The majority of pool owners resorts to winterizing their pools over the winter. It makes sense, since keeping a pool open if you’re not using it is just a waste of money and can be pretty tedious, as you would still need to keep your water quality.
However, now that the worst of the winter is behind us, at least in California, pool owners may begin to wonder when the optimal time to de-winterize their pools is, and how to go about doing it.
Temperature Is Key
The short answer is ‘it depends’. A slightly longer answer is that there are several factors which can influence the time when your pool is ready to be de-winterized and used once again. The most important of these factors is the temperature of water. Experts suggest that you should not reopen your pool if the water temperature is lower than 60 degrees.
Similarly, you shouldn’t go through with the winterization if the temperature of the water is over 60 degrees, but at this point, it is a bit too late for that.
Start with the Basics
Even if you’re not ready to actually start using your pool, it may be time to start preparing it for reopening. The best way to ensure that the water in your pool doesn’t get contaminated is to put a pool cover on it when you winterize it. Not only will that protect it from debris, it will also make your pool safer if you have young children or pets in the back yard during the winter. Now it is time to uncover it, since there are no more leaves and other debris which could find their way into your pool. You should probably turn on the filtration system as well and balance your water’s chemistry as a preparation for the swimming season.

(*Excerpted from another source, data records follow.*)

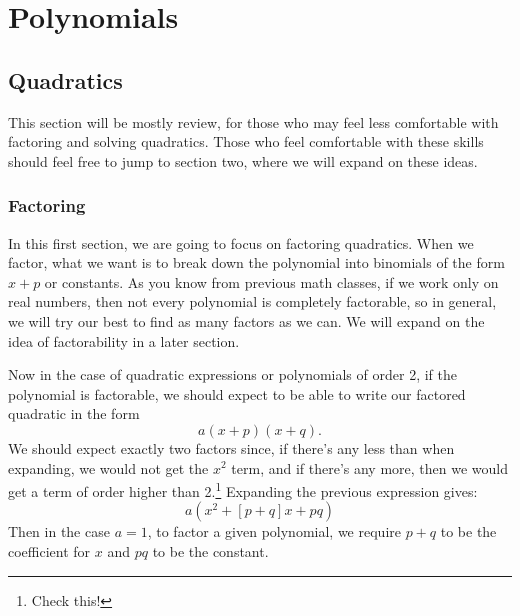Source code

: \edef\mychapter{Polynomials}
\edef\mychapterdate{June 23, 2024}

\chapter{\mychapter}

\section{Quadratics}
This section will be mostly review, for those who may feel less comfortable with factoring and solving quadratics.
Those who feel comfortable with these skills should feel free to jump to section two, where we will expand on these ideas.
\subsection{Factoring}
In this first section, we are going to focus on factoring quadratics.
When we factor, what we want is to break down the polynomial into binomials of the form $x+p$ or constants.
As you know from previous math classes, if we work only on real numbers, then not every polynomial is completely factorable, so in general, we will try our best to find as many factors as we can. We will expand on the idea of factorability in a later section.

Now in the case of quadratic expressions or polynomials of order 2, if the polynomial is factorable, we should expect to be able to write our factored quadratic in the form
$$a(x+p)(x+q).$$
We should expect exactly two factors since, if there's any less than when expanding, we would not get the $x^2$ term, and if there's any more, then we would get a term of order higher than 2.\footnote{Check this!}
Expanding the previous expression gives:
$$a(x^2+[p+q]x+pq)$$
Then in the case $a=1$, to factor a given polynomial, we require $p+q$ to be the coefficient for $x$ and $pq$ to be the constant.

Do I Need to Chlorinate the Water?
If you have removed the pool cover, your pool water is now exposed to the elements. That means that you will need to start chlorinating your water regularly and turn on your water pump briefly every day. Some people consider this tedious and unnecessary, but the alternative is a green pool which is very difficult to recover and may end up requiring draining the pool and a detail cleaning of all parts.
Needless to say, this procedure would be significantly more expensive and time consuming than doing a few simple maintenance steps every day.
What If Temperature Drops Below Freezing?
A lot of people are reluctant to reopen their pools this early because they fear that the temperature may drop below freezing and they believe that it would somehow damage their pools. However, the truth is a bit different.
The first reason why this is unlikely is that the water inside the pool is fairly warm and tends to keep that temperature even when the air temperature drops. In essence, your pool itself is protecting itself from freezing. Be warned, however, that the ability of your pool to protect itself from freezing is short lived.
There are other things which can help your pool withstand a short period of below freezing temperatures. A vast majority of pools have a freeze protection option in their automation systems. This will automatically start protecting your pool from freezing over. However, even if you don’t have this option, you can simply turn on the water pump to keep the water moving which makes it harder to freeze over.
Some pool owners want to be self-sufficient and perform all maintenance and upkeep jobs themselves. However, if you don’t want to deal with this mundane task, or you feel like you’re not up to the task, you can always hire pool maintenance professionals to do the job for you. You can relax in the knowledge that the job will be done quickly and skilfully.